Setting up GOOGLE_JSON environment variable

After filling in all fields, click “Create,” “Next,” and finally, “Connect.” Your workspace session will restart, and GOOGLE_JSON will now be available as an environment variable in your workspace. You can verify this by creating a Python cell with the following code and running it:

import os
google_json = os.environ["GOOGLE_JSON"]

If you want to reuse the same services account credentials in another workspace, you don’t need to set up the environment variable again: you can reuse the environment variable in other workspaces.

5. Read Google Sheets Data

Now for the fun part: writing Python code to connect to the Google Sheets data.

Install and import the right packages

Start by installing and importing all the packages required to set up a connection to your Google API account. We’ll be using google-auth to authenticate against the Google API, gspread to easily interface with Google spreadsheets, and pandas to manipulate tabular data in Python.

!pip install gspread
from google.oauth2 import service_account
import pandas as pd
import gspread
import json
import os

Set up a client with scoped credentials

Load the GOOGLE_JSON environment variable and store it in a variable:

import os
google_json = os.environ["GOOGLE_JSON"]

Create a credentials object from the service account credentials json:

service_account_info = json.loads(google_json)
credentials = service_account.Credentials.from_service_account_info(service_account_info)

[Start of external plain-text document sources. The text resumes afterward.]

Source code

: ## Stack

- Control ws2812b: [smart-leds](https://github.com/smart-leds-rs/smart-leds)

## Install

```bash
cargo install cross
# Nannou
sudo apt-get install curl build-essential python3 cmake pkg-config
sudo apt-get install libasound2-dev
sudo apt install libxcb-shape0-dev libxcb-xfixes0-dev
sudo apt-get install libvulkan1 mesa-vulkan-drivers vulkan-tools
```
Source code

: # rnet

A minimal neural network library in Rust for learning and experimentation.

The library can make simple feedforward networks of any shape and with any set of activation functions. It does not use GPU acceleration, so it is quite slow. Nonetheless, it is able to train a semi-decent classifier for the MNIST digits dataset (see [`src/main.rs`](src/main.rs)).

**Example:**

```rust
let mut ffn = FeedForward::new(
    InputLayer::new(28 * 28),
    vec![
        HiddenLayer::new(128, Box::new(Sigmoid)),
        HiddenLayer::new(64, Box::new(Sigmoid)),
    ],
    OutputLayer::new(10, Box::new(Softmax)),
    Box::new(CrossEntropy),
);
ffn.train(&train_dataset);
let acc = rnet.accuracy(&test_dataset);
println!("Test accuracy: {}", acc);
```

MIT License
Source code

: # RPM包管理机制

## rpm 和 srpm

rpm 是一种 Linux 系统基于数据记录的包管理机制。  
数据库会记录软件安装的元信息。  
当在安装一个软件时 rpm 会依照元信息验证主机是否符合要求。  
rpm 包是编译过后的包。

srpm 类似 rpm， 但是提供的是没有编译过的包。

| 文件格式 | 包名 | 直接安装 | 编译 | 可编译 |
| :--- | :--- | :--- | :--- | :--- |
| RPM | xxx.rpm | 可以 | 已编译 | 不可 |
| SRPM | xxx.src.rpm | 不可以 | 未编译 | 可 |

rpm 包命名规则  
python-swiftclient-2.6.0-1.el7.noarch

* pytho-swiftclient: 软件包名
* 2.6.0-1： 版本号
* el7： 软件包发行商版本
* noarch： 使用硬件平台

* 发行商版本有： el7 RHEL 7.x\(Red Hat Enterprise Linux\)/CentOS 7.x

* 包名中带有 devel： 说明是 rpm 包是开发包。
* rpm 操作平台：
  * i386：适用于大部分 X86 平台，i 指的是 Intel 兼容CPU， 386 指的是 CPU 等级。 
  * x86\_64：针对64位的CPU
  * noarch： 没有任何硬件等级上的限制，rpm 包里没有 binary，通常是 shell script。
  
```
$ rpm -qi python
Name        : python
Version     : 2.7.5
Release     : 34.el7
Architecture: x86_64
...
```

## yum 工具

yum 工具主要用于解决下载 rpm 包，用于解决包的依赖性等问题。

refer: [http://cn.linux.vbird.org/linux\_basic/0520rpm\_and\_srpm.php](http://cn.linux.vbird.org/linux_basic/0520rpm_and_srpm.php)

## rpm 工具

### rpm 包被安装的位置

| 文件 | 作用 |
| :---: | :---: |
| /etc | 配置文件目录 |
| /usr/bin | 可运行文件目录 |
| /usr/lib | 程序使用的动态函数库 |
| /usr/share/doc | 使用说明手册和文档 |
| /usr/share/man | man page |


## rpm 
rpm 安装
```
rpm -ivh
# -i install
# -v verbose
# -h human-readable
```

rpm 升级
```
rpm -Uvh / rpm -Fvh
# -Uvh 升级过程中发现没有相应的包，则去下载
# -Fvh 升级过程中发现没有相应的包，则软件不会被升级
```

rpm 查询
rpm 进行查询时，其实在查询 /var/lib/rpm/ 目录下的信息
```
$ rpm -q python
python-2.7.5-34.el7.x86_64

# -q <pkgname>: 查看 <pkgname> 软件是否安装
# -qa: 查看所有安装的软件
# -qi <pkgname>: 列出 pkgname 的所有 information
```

Assign the right ‘API scope’ to the credentials so that it has the right permissions to interface with the Google Sheet spreadsheet:

scope = ['','']
creds_with_scope = credentials.with_scopes(scope)

Create a new client with these scoped credentials:

client = gspread.authorize(creds_with_scope)

Read spreadsheets data into a DataFrame

With the client ready, we can read the data from the spreadsheet created in the first section of this article into a pandas DataFrame. A pandas DataFrame is a table-like data structure that you can use in Python to store and manipulate data.

First, create a new sheet instance from a spreadsheet URL:

spreadsheet = client.open_by_url('')

Next, zoom in on the worksheet (the tab in the Google spreadsheet) you want to get the data from. Let’s get the first workspace using the index 0:

worksheet = spreadsheet.get_worksheet(0)

First, get all the records as a JSON:

records_data = worksheet.get_all_records()

Next, convert the JSON records into a pandas DataFrame:

records_df = pd.DataFrame.from_dict(records_data)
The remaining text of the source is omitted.